[Source texts of formatted documents]
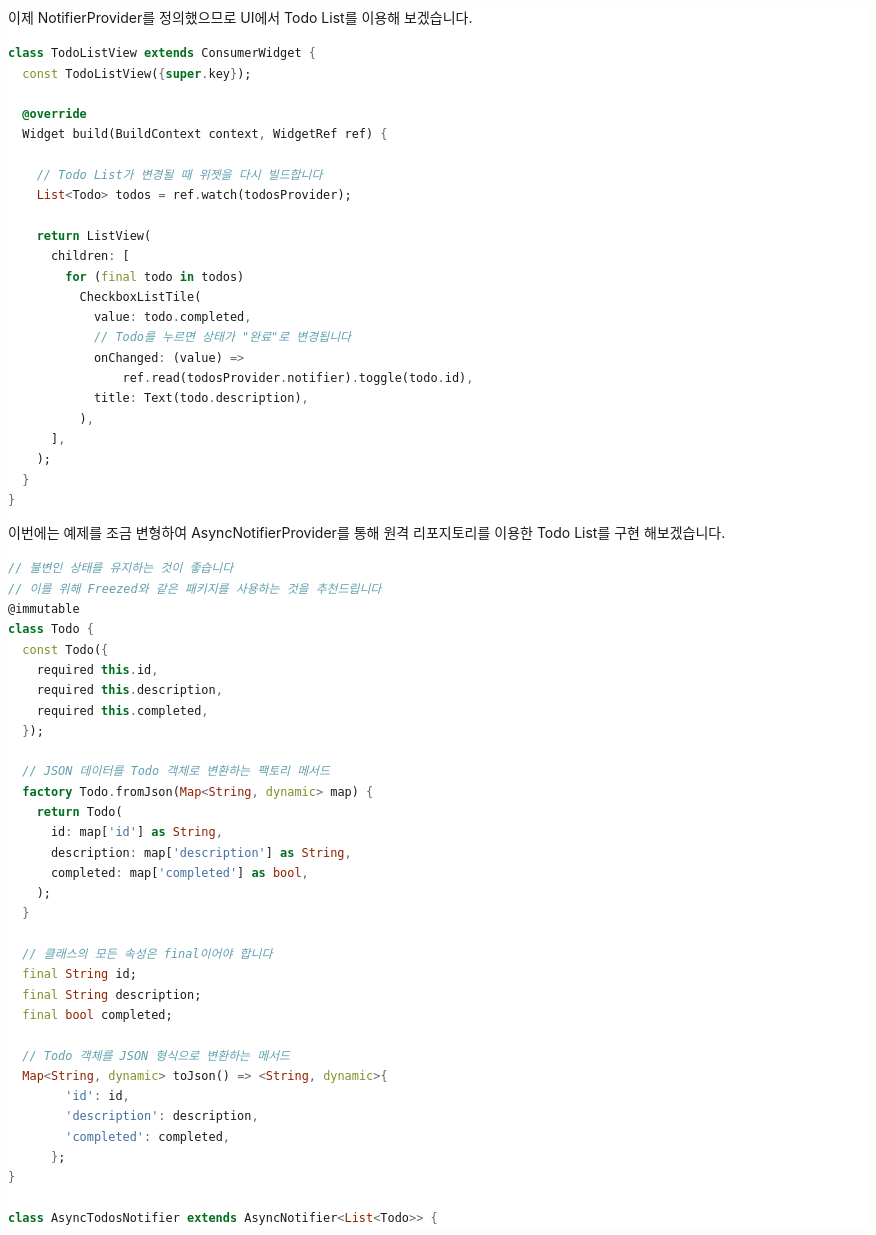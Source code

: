 이제 NotifierProvider를 정의했으므로 UI에서 Todo List를 이용해 보겠습니다.

```dart
class TodoListView extends ConsumerWidget {
  const TodoListView({super.key});

  @override
  Widget build(BuildContext context, WidgetRef ref) {
  
    // Todo List가 변경될 때 위젯을 다시 빌드합니다
    List<Todo> todos = ref.watch(todosProvider);

    return ListView(
      children: [
        for (final todo in todos)
          CheckboxListTile(
            value: todo.completed,
            // Todo를 누르면 상태가 "완료"로 변경됩니다
            onChanged: (value) =>
                ref.read(todosProvider.notifier).toggle(todo.id),
            title: Text(todo.description),
          ),
      ],
    );
  }
}
```

이번에는 예제를 조금 변형하여 AsyncNotifierProvider를 통해 원격 리포지토리를 이용한 Todo List를 구현 해보겠습니다.

```dart
// 불변인 상태를 유지하는 것이 좋습니다
// 이를 위해 Freezed와 같은 패키지를 사용하는 것을 추천드립니다
@immutable
class Todo {
  const Todo({
    required this.id,
    required this.description,
    required this.completed,
  });

  // JSON 데이터를 Todo 객체로 변환하는 팩토리 메서드
  factory Todo.fromJson(Map<String, dynamic> map) {
    return Todo(
      id: map['id'] as String,
      description: map['description'] as String,
      completed: map['completed'] as bool,
    );
  }

  // 클래스의 모든 속성은 final이어야 합니다
  final String id;
  final String description;
  final bool completed;

  // Todo 객체를 JSON 형식으로 변환하는 메서드
  Map<String, dynamic> toJson() => <String, dynamic>{
        'id': id,
        'description': description,
        'completed': completed,
      };
}

class AsyncTodosNotifier extends AsyncNotifier<List<Todo>> {

```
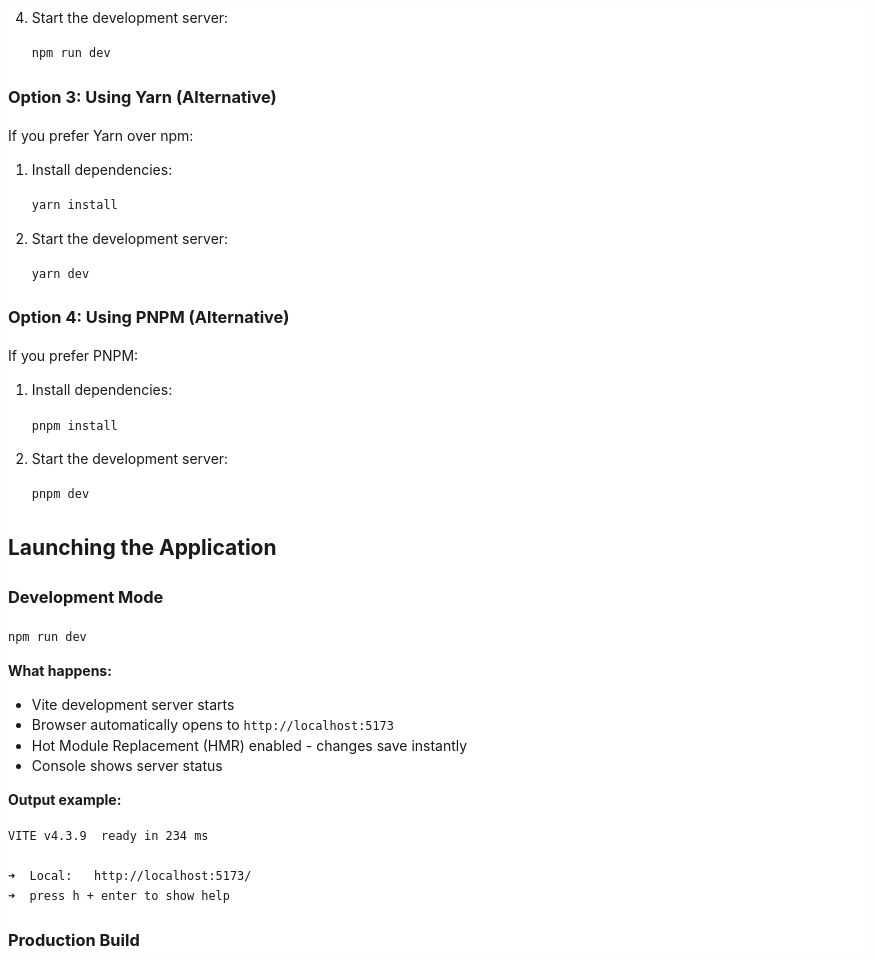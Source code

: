 4. Start the development server:
   ```bash
   npm run dev
   ```

### Option 3: Using Yarn (Alternative)

If you prefer Yarn over npm:

1. Install dependencies:
   ```bash
   yarn install
   ```

2. Start the development server:
   ```bash
   yarn dev
   ```

### Option 4: Using PNPM (Alternative)

If you prefer PNPM:

1. Install dependencies:
   ```bash
   pnpm install
   ```

2. Start the development server:
   ```bash
   pnpm dev
   ```

## Launching the Application

### Development Mode

```bash
npm run dev
```

**What happens:**
- Vite development server starts
- Browser automatically opens to `http://localhost:5173`
- Hot Module Replacement (HMR) enabled - changes save instantly
- Console shows server status

**Output example:**
```
VITE v4.3.9  ready in 234 ms

➜  Local:   http://localhost:5173/
➜  press h + enter to show help
```

### Production Build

(WORK ORDER): Where does the word "http" appear in the records? Copy every line that holds it.

(PROBLEM SOLUTION):
- Browser automatically opens to `http://localhost:5173`
➜  Local:   http://localhost:5173/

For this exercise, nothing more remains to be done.